ProfessorDepartment of Neurological Sciences
I teach undergraduate, graduate Neuroscience, and medical students. In the first semester of the undergraduate Human Anatomy & Physiology (ANPS 19) course, I give all of the lectures on Central Nervous System structure and function. I also present lectures, teach in the Neuroanatomy laboratories, and serve as a small group discussion facilitator in the first year medical student VIC Neural Science course. I also participate in the Developmental Neurobiology and Neurochemistry courses for students in the Neuroscience Graduate Program.
My laboratory utilizes a wide variety of in vitro and in vivo cellular and molecular biological approaches to investigate the role of extracellular matrix proteolysis/inhibition in the normal and diseased nervous system, with particular emphasis on gliomagenesis. Our ability to cure glioma is greatly hindered by the fact that at the time of diagnosis tumor cells have invaded to distant sites, making surgical resection palliative rather than curative.
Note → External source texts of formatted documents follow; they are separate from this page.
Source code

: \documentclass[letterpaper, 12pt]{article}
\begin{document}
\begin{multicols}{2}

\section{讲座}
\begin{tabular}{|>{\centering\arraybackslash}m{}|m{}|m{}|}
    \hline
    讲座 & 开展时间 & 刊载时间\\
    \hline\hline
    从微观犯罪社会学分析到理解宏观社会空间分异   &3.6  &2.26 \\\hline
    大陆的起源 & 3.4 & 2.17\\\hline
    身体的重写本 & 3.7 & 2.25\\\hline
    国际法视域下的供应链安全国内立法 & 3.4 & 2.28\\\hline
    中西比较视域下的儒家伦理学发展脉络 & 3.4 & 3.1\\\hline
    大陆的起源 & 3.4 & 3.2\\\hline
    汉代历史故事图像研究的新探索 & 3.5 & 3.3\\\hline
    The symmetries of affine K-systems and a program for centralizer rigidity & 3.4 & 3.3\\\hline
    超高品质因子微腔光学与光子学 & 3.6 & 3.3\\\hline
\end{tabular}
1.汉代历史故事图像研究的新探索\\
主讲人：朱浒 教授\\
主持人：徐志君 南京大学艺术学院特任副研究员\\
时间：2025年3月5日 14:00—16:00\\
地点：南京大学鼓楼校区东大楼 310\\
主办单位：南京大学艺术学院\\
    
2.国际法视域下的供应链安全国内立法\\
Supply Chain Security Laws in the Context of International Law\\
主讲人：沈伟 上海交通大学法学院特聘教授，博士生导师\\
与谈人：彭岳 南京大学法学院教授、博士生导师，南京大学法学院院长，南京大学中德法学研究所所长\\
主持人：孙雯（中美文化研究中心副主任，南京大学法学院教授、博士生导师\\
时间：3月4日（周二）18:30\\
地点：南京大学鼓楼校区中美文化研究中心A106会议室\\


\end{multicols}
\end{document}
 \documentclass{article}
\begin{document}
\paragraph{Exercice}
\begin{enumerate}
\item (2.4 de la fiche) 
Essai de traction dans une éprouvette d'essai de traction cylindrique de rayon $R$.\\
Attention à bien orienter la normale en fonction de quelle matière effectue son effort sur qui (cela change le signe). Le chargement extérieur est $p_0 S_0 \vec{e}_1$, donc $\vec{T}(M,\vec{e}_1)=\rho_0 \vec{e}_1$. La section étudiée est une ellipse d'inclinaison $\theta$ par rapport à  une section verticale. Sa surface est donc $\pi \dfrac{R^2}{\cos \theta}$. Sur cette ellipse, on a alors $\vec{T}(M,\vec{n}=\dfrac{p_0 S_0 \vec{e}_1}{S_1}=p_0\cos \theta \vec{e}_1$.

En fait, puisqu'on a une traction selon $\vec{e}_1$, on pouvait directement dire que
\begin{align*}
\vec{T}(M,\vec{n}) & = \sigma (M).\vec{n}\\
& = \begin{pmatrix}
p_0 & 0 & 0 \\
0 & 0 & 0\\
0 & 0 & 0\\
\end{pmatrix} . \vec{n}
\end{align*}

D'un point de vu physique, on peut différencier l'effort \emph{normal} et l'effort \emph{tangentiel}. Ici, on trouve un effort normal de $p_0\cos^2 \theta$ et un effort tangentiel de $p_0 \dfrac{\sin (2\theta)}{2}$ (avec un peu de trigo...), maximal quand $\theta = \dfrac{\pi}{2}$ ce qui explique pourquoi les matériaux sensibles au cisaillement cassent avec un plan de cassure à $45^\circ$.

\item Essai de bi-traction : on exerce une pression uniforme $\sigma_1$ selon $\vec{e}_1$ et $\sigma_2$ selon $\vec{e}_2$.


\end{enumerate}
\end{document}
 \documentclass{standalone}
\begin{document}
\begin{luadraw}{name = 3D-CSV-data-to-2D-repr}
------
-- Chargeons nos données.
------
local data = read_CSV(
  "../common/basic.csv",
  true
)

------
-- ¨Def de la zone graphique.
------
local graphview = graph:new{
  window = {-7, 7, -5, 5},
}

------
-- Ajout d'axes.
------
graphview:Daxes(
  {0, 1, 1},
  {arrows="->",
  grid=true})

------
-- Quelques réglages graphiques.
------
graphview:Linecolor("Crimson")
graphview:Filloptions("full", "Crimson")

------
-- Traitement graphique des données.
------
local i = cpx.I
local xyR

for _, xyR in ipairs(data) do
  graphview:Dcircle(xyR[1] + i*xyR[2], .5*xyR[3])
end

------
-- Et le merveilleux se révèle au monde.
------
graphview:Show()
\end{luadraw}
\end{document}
Another treatment challenge is recurrence due to the persistence of chemotherapy and radiation resistant glioma stem cells. We propose that restoration of acetate bioavailability may provide a safe and efficacious means to reduce glioma cell growth. N-acetylaspartate (NAA) is one of the most concentrated metabolic sources of acetate in the human brain, but the enzyme that cleaves NAA to generate acetate, aspartoacylase (ASPA), is down-regulated in glioma. We have recently identified an FDA approved food additive that serves as an effective acetate source. Unlike free acetate, the compound is hydrophobic and freely crosses the blood-brain barrier. We have shown that it reduces glioma stem cell growth in vitro and in vivo orthotopic grafts. This compound has been chronically administered to infants with a leukodystrophy with no significant side effects. We have recently obtained a patent to develop this compound as a chemotherapeutic adjuvant and hope to begin a phase I clinical trial in the near future.